ABDULLAH ÖCALAN'IN HAYATI BELGESEL OLUYOR!
Ünlü filmlerin yapımcılığını yapan Senar Turgut, Abdullah Öcalan belgeseli hazırlıyor..
Siyabend-ü Xece, Karartma Geceleri, Yağmur Başladı gibi
filmlerin yapımcılığını yapan Senar Turgut, Abdullah Öcalan
belgeseli hazırlıyor. Taraf gazetesinden Hıdır Geviş, Senar
Turgut'la yaptığı röportajı köşesine taşıdı.
İşte o yazı:
Senar Turgut'la Duhok Film Festivali sırasında tanışmıştık.
Hazırladığı belgeselle ilgili kendisine sorduğum ilk soru şu oldu:
"Öcalan'ın hayatında seni en çok şaşırtan şey neydi?" Cevabı aynen
şöyle : "Ailesinin olağanüstü yoksul olması beni şaşırttı."
ÖCALAN AİLESİ ÇOK YOKSUL
Milyon dolarlık bir
örgütün lideri olan Abdullah Öcalan'ın kardeşi Mehmet Öcalan, Urfa
Halfeti'ye bağlı Ömerli Köyü'nde yaşıyor. İlk eşinin ölümünün
ardından iki evlilik yapmış. Her bir eşinden altı çocuğu; toplam 12
çocuğu var. Yönetmen Turgut, kardeş Öcalan'ın biraz fıstık ağacının
olduğunu ama normal şartlarda oradan elde edilen gelirle iki
kişinin bile geçinemeyeceğini söylüyor. "Ekmek almak için dahi
sıkıntı çekiyorlar" diyor... İçinde yaşadıkları ev ise Öcalan'ın
doğduğu ve baba Ömer Bey'in 70 yıl önce inşa ettiği ev...

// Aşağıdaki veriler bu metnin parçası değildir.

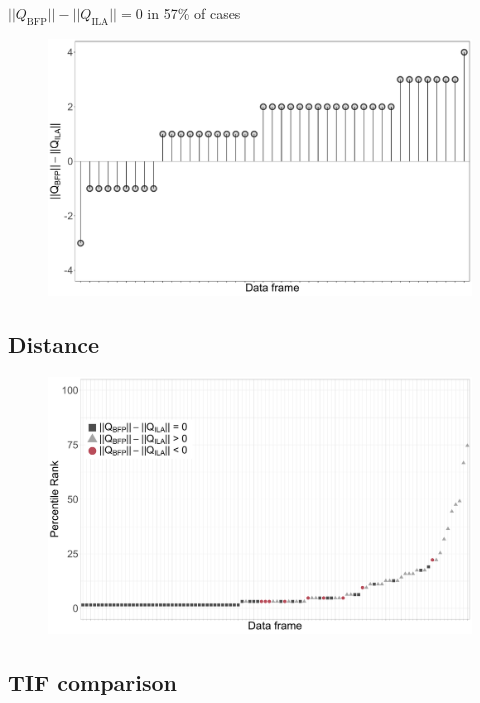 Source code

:\documentclass[aspectratio=149, compress]{beamer}
\begin{document}
\begin{frame}
	$||Q_{\text{BFP}}|| - ||Q_{\text{ILA}}|| = 0$ in 57\% of cases %
	\begin{figure}
		\centering
		\includegraphics[width=.80\linewidth]{img/bfp-ila}
	\end{figure}
\end{frame}

\subsection*{Distance}

\begin{frame}
	\begin{figure}
		\centering
		\includegraphics[width=.9\linewidth]{img/rp}
	\end{figure}
\end{frame}

\subsection*{TIF comparison}
\end{document}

MATEMATİKTE ÇOK BAŞARILIYDI
Kardeş Öcalan abisi
nedeniyle defalarca gözaltına alınmış. Bir dönem Adana'ya göç
etmiş, orada çoluk çocuk pamuk tarlalarında çalışmışlar. Yaklaşık
sekiz yıl sonra geri dönmüşler.
Öcalan'ın kız kardeşlerinden Ayne'nin, şeker hastalığı nedeniyle
bir bacağı kesik. Bir oğlunu gerillada kaybetmiş. Adana'da yaşayan
ablası Havva ve dayısı Süleyman'ın durumları ise orta
hâlliymiş.
Öcalan'ın ilkokul öğretmeni Fuat Bey'le de görüşmüş yönetmen Senar
Bey. "Urfa'da bir Türkmen köyünde yaşıyor, kendisi de Türkmen
zaten" diyor.
Öğretmeninin anlattığına göre Öcalan çok parlak bir öğrenciymiş,
matematikte olağanüstü başarılıymış. "Abdullah çok yoksuldu ama
diğer öğrencilerle her şeyini paylaşırdı" diyormuş öğretmen Fuat
Bey.
ÖCALAN İMAMDAN ÖNCE CAMİYE GİDERDİ
Okula ulaşmak için
üç dört km. yürüyen Öcalan'ın sabahları kalkıp imamdan önce camiye
gittiğini de söylüyormuş yakınları.
Sadece aile üyeleri değil, öğretmen Fuat Bey Öcalan'ın öğretmeni
olmanın çilesini çekmiş. 80'lerin ortalarında Fuat Bey'in evine
askerler gelmiş, Öcalan'ın Ermeni olduğu konusunda açıklamalar
yapmasını istemişler öğretmeninden.
Nisan ayında çekimlerine başlanan belgesel için şimdiye değin
İsmail Beşikçi, Vedat Türkali, Murat Karayılan, Cemil Bayık, Mehmet
Ali Birand, Salih Müslim, bazı akademisyen ve siyasetçilerle
görüşülmüş.
Bir de görüşülecekler listesi var. Bu listede dünya ünlüleri de
var. Arjantin'deki Mayıs Anneleri adlı grubun lideri Estela Barnes
de Carlotto, Bolivya Devlet Başkanı Juan Evo Morales, Nobel Barış
Ödülü sahibi Desmond Tutu'dan randevu alınmış bile. Mandela ile de
temas kurulmuş ancak hastalığı nedeniyle randevuları şimdilik
askıda.
Yazının sonunu yönetmen Senar Turgut'a sorduğum kısa soru
cevaplarla bitreyim:
Ya PKK'nın ya da Öcalan'nın hoşlanmayacağı şeyler olursa
belgeselde, sizi sansürlemek isterlerse?
"Bu konuda ne hükümet ne de PKK açısından bir kaygım var. Zaten
Başbakan'ın sanatçılara çağrısı oldu. Biz de bu çağrıyı
değerlendiriyoruz. Barışa katkı sunmak açısından, bu meseleyi ve
Öcalan'ı Türk toplumuna anlatmaya çalışıyoruz. Belki bazı
önyargıları kırabiliriz ve bu da barış şansını güçlendirir."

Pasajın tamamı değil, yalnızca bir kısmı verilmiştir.